Understanding subordinations in real estate

Quick insights
- “Subordination” in a real estate context refers to the order in which lenders have legal rights to possess your home in the event of bankruptcy or foreclosure.
- The main way that lenders will look to possess your home for sale is through acting on a voluntary lien, a legal right granted to them in each loan agreement.
- When a new loan is added to a property’s financing, a subordination agreement may be followed because it formally identifies the hierarchy amongst lenders.
“Subordination” in real estate refers to the order established when multiple lenders have legal rights to a property. A subordination agreement may be created when a homeowner pursues a home equity line of credit (HELOC) or another form of secured financing. The agreement literally determines which lender is repaid first in circumstances like bankruptcy and foreclosure.
While mortgage subordinations mainly exist in the background of homeownership, understanding the basics of how they work can be critical in a few key situations. In this article, we’ll examine subordinations in real estate and explain how to determine if your loan is subject to a subordination agreement.
The basics: Secured loans and liens
Mortgages are secured loans, meaning that there is collateral available to recover if the loan cannot be repaid. In a mortgage agreement, the collateral is the property itself, and a voluntary lien is placed on the property. A voluntary lien is a legal tool that formalizes the lender’s right to possess the collateral and sell the home.
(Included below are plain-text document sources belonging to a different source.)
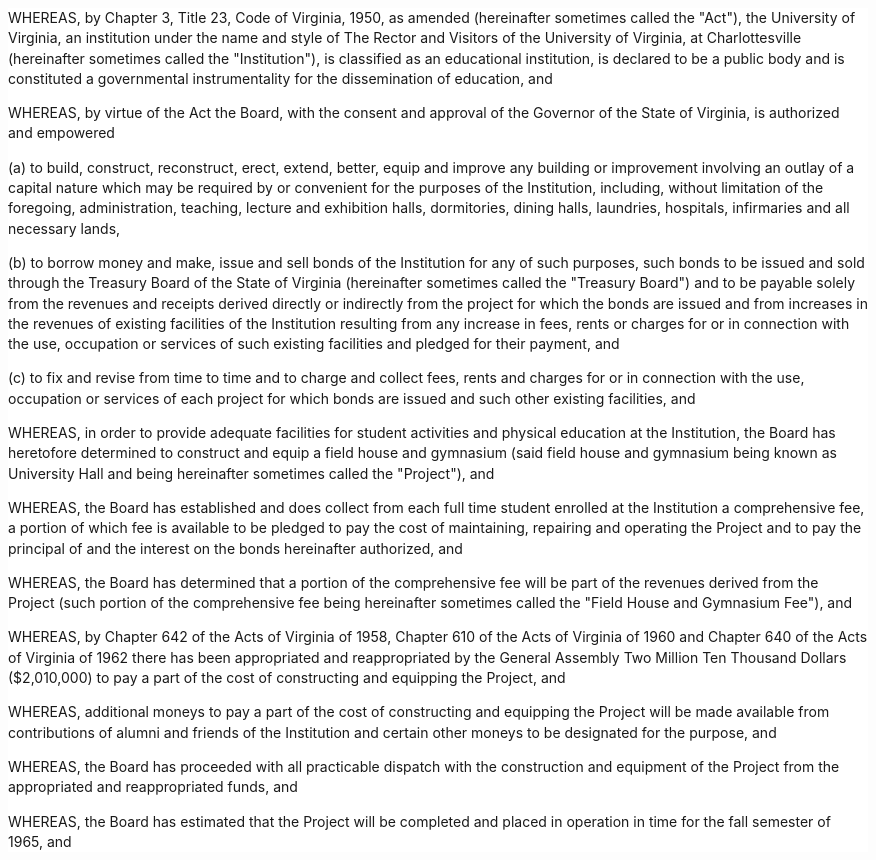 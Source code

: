 WHEREAS, by Chapter 3, Title 23, Code of Virginia, 1950, as amended (hereinafter sometimes called the "Act"), the University of Virginia, an institution under the name and style of The Rector and Visitors of the University of Virginia, at Charlottesville (hereinafter sometimes called the "Institution"), is classified as an educational institution, is declared to be a public body and is constituted a governmental instrumentality for the dissemination of education, and

WHEREAS, by virtue of the Act the Board, with the consent and approval of the Governor of the State of Virginia, is authorized and empowered

(a) to build, construct, reconstruct, erect, extend, better, equip and improve any building or improvement involving an outlay of a capital nature which may be required by or convenient for the purposes of the Institution, including, without limitation of the foregoing, administration, teaching, lecture and exhibition halls, dormitories, dining halls, laundries, hospitals, infirmaries and all necessary lands,

(b) to borrow money and make, issue and sell bonds of the Institution for any of such purposes, such bonds to be issued and sold through the Treasury Board of the State of Virginia (hereinafter sometimes called the "Treasury Board") and to be payable solely from the revenues and receipts derived directly or indirectly from the project for which the bonds are issued and from increases in the revenues of existing facilities of the Institution resulting from any increase in fees, rents or charges for or in connection with the use, occupation or services of such existing facilities and pledged for their payment, and

(c) to fix and revise from time to time and to charge and collect fees, rents and charges for or in connection with the use, occupation or services of each project for which bonds are issued and such other existing facilities, and

WHEREAS, in order to provide adequate facilities for student activities and physical education at the Institution, the Board has heretofore determined to construct and equip a field house and gymnasium (said field house and gymnasium being known as University Hall and being hereinafter sometimes called the "Project"), and

WHEREAS, the Board has established and does collect from each full time student enrolled at the Institution a comprehensive fee, a portion of which fee is available to be pledged to pay the cost of maintaining, repairing and operating the Project and to pay the principal of and the interest on the bonds hereinafter authorized, and

WHEREAS, the Board has determined that a portion of the comprehensive fee will be part of the revenues derived from the Project (such portion of the comprehensive fee being hereinafter sometimes called the "Field House and Gymnasium Fee"), and

WHEREAS, by Chapter 642 of the Acts of Virginia of 1958, Chapter 610 of the Acts of Virginia of 1960 and Chapter 640 of the Acts of Virginia of 1962 there has been appropriated and reappropriated by the General Assembly Two Million Ten Thousand Dollars ($2,010,000) to pay a part of the cost of constructing and equipping the Project, and

WHEREAS, additional moneys to pay a part of the cost of constructing and equipping the Project will be made available from contributions of alumni and friends of the Institution and certain other moneys to be designated for the purpose, and

WHEREAS, the Board has proceeded with all practicable dispatch with the construction and equipment of the Project from the appropriated and reappropriated funds, and

WHEREAS, the Board has estimated that the Project will be completed and placed in operation in time for the fall semester of 1965, and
There are other reasons why a lien may be placed on a property. For example, an involuntary lien could be placed for failure to pay property taxes. If you have an involuntary lien on your property, you may need to clear that debt before selling the home. From here on, however, we’ll focus on voluntary liens and how they relate to subordinations in real estate.
Subordination in real estate
It’s common for owners to leverage their home’s value in other ways, such as with a second mortgage or HELOC. However, with each new secured loan added to the property, there is an additional legal right to the home. In most situations, new home-backed debts added by the owner will automatically rank below (or be subordinate to) the primary mortgage loan. The order that dictates which lenders and their liens will follow in the event of bankruptcy or foreclosure is known as “subordination.”
Terminology check: What is a “subordinate mortgage”?
It’s common in real estate for the highest-ranking mortgage to be called the “senior loan” and newer (or lower-ranking) loans to be “junior loans.” If you have a second mortgage on your property, it may also be referred to as the “subordinate mortgage.” In discussions, the term might be used interchangeably with “subordinate lien” because liens are a focus of subordination in real estate.
Setting up subordination clauses and agreements
From a lender’s perspective, ranking lower in terms of lien prioritization makes the loan a higher risk. A lender may require a fee from the borrower or change in loan terms to offset the perceived risk of being lower in subordination order. When the lenders are separate entities, the homeowner will likely be included in the conversation and notified of the subordination agreement.
After lenders negotiate, the typical purpose of a subordination agreement (or clause) is to formalize the loan hierarchy. However, when a new loan or financing agreement is made with the same lender, such agreements may be made internally within the organization.
How to identify if a loan is subordinated
If you’re wondering what the subordination status of your loan is, you can contact your lender. You may also find details about existing subordination in your latest loan agreement. Lien records could be available from your county recorder’s office or website. Otherwise, you may need to request these records over the phone or during an in-person visit.
In conclusion
When it comes to subordinations on real estate that you own, it’s important specific situations. For example, subordination may come up when you’re seeking a new, secured line of credit (such as HELOC) or foreclosure. If you have questions about liens and subordination on your property, contact your lender, consult your loan agreement and maybe get in touch with the county recorder.